Kurt at ForumBlueandGold is such a gracious winner:

Bulls fans are frustrated after last night's loss, and I get that. But to be honest, every season there are teams I search out to watch (after the Lakers) because I like their style. Phoenix was that for a couple seasons, but the Bulls are that team for me right now.

I love that roster, Tyrus Thomas is going to be a beast and that motor will make him a fan favorite (Matt from Blog-a-Bull is right, he needs to slow down a little when he gets the ball, like Bynum is doing this year). Thabo Sefolosha is another who is going to be good, combine that with Hinrich, Gordon, Deng and man, that is a good roster and can be fore years to come.

And remember, they have both cap space and the Knick's first round pick this year. They are only going to get better.

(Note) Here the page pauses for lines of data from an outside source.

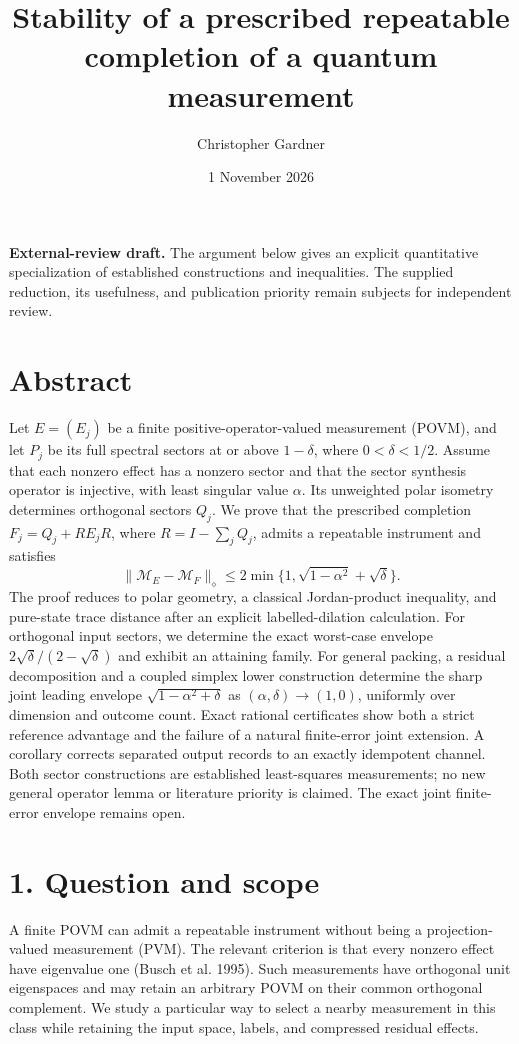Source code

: \documentclass[
  11pt,
  a4paper,
]{article}
\title{Stability of a prescribed repeatable completion of a quantum
measurement}
\author{Christopher Gardner}
\date{1 November 2026}
\begin{document}
\maketitle

\textbf{External-review draft.} The argument below gives an explicit
quantitative specialization of established constructions and
inequalities. The supplied reduction, its usefulness, and publication
priority remain subjects for independent review.

\section{Abstract}\label{abstract}

Let \(E=(E_j)\) be a finite positive-operator-valued measurement (POVM),
and let \(P_j\) be its full spectral sectors at or above \(1-\delta\),
where \(0<\delta<1/2\). Assume that each nonzero effect has a nonzero
sector and that the sector synthesis operator is injective, with least
singular value \(\alpha\). Its unweighted polar isometry determines
orthogonal sectors \(Q_j\). We prove that the prescribed completion
\(F_j=Q_j+RE_jR\), where \(R=I-\sum_jQ_j\), admits a repeatable
instrument and satisfies \[\|\mathcal M_E-\mathcal M_F\|_\diamond
\le 2\min\{1,\sqrt{1-\alpha^2}+\sqrt\delta\}.\] The proof reduces to
polar geometry, a classical Jordan-product inequality, and pure-state
trace distance after an explicit labelled-dilation calculation. For
orthogonal input sectors, we determine the exact worst-case envelope
\(2\sqrt\delta/(2-\sqrt\delta)\) and exhibit an attaining family. For
general packing, a residual decomposition and a coupled simplex lower
construction determine the sharp joint leading envelope
\(\sqrt{1-\alpha^2+\delta}\) as \((\alpha,\delta)\to(1,0)\), uniformly
over dimension and outcome count. Exact rational certificates show both
a strict reference advantage and the failure of a natural finite-error
joint extension. A corollary corrects separated output records to an
exactly idempotent channel. Both sector constructions are established
least-squares measurements; no new general operator lemma or literature
priority is claimed. The exact joint finite-error envelope remains open.

\section{1. Question and scope}\label{question-and-scope}

A finite POVM can admit a repeatable instrument without being a
projection-valued measurement (PVM). The relevant criterion is that
every nonzero effect have eigenvalue one (Busch et al. 1995). Such
measurements have orthogonal unit eigenspaces and may retain an
arbitrary POVM on their common orthogonal complement. We study a
particular way to select a nearby measurement in this class while
retaining the input space, labels, and compressed residual effects.
\end{document}
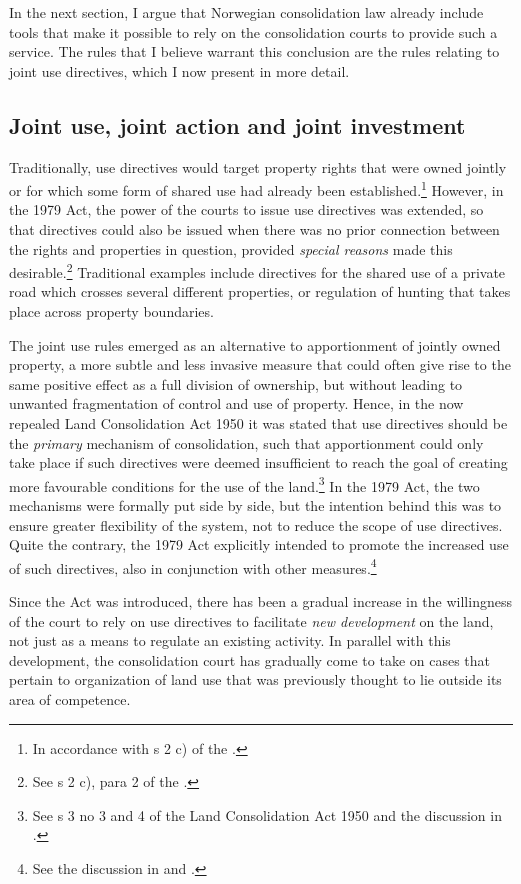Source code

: In the next section, I argue that Norwegian consolidation law already include tools that make it possible to rely on the consolidation courts to provide such a service. The rules that I believe warrant this conclusion are the rules relating to joint use directives, which I now present in more detail.

\subsection{Joint use, joint action and joint investment}\label{sec:3}

Traditionally, use directives would target property rights that were owned jointly or for which some form of shared use had already been established.\footnote{In accordance with s 2 c) of the \cite{lca79} .} However, in the 1979 Act, the power of the courts to issue use directives was extended, so that directives could also be issued when there was no prior connection between the rights and properties in question, provided \emph{special reasons} made this desirable.\footnote{See s 2 c), para 2 of the \cite{lca79}.} Traditional examples include directives for the shared use of a private road which crosses several different properties, or regulation of hunting that takes place across property boundaries.

The joint use rules emerged as an alternative to apportionment of jointly owned property, a more subtle and less invasive measure that could often give rise to the same positive effect as a full division of ownership, but without leading to unwanted fragmentation of control and use of property. Hence, in the now repealed Land Consolidation Act 1950 it was stated that use directives should be the \emph{primary} mechanism of consolidation, such that apportionment could only take place if such directives were deemed insufficient to reach the goal of creating more favourable conditions for the use of the land.\footnote{See s 3 no 3 and 4 of the Land Consolidation Act 1950 and the discussion in \cite[30-37]{nou76}.} In the 1979 Act, the two mechanisms were formally put side by side, but the intention behind this was to ensure greater flexibility of the system, not to reduce the scope of use directives. Quite the contrary, the 1979 Act explicitly intended to promote the increased use of such directives, also in conjunction with other measures.\footnote{See the discussion in \cite[35-37]{nou76} and \cite[47-48]{otprp56}.}

Since the Act was introduced, there has been a gradual increase in the willingness of the court to rely on use directives to facilitate \emph{new development} on the land, not just as a means to regulate an existing activity. In parallel with this development, the consolidation court has gradually come to take on cases that pertain to organization of land use that was previously thought to lie outside its area of competence.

The Association with some praise (with backhanded digs at the Bulls in general) for Thabo:

I've been known to crack on Euro players from time to time, but the Chicago Bulls have done a good job at drafting foreign-born players. We all know how good Nocioni is, but I really like how Swiss-born Thabo Sefolosha played against the Lakers. His defense was frustrating Kobe, drawing the artist formerly known as Ocho into some gamesmanship to try to embarrass the rookie. In the 4th quarter, Kobe was constantly dribbling between his legs and showboating a little. Thabo didn't bite and held Kobe in check.

On offense, Thabo let the game come to him and found his spots on the court. Yes, I know two really bad clich?s, but for a rookie going against Kobe, he wasn't going to get drawn into any one-on-one matchup. Instead he stuck to the team plan... which was the typically horrible chuck and duck offense, but at least he respects his coach.

And I close with something Jones wrote last week that was quite prophetic:

What irks me most is the misconception that teams can just come together and automatically be a championship contender. This year, the media christened the Chicago Bulls a team that would be a championship contender this year. I know the Bulls signed Ben Wallace, but how does a 41 win team automatically turn into a championship contender? The only players in the history of the league to change the championship tide in that fashion have been dominant big man (See: Jabbar, O'Neal, Moses, and Chamberneezie), and Michael Jordan (not really a change of team, but a return from retirement). Chicago didn't sign or trade for anyone like that, so why the championship talks? If Chicago doesn't show much improvement this year, believe me, is going to blow up with angry fans suggesting several trade scenarios. Let your team play together for a couple of years before you propose major deals.

Eh, I still think they can both show improvement AND become a contender come May, but he sure pegged some of you 'angry' commenters, heh.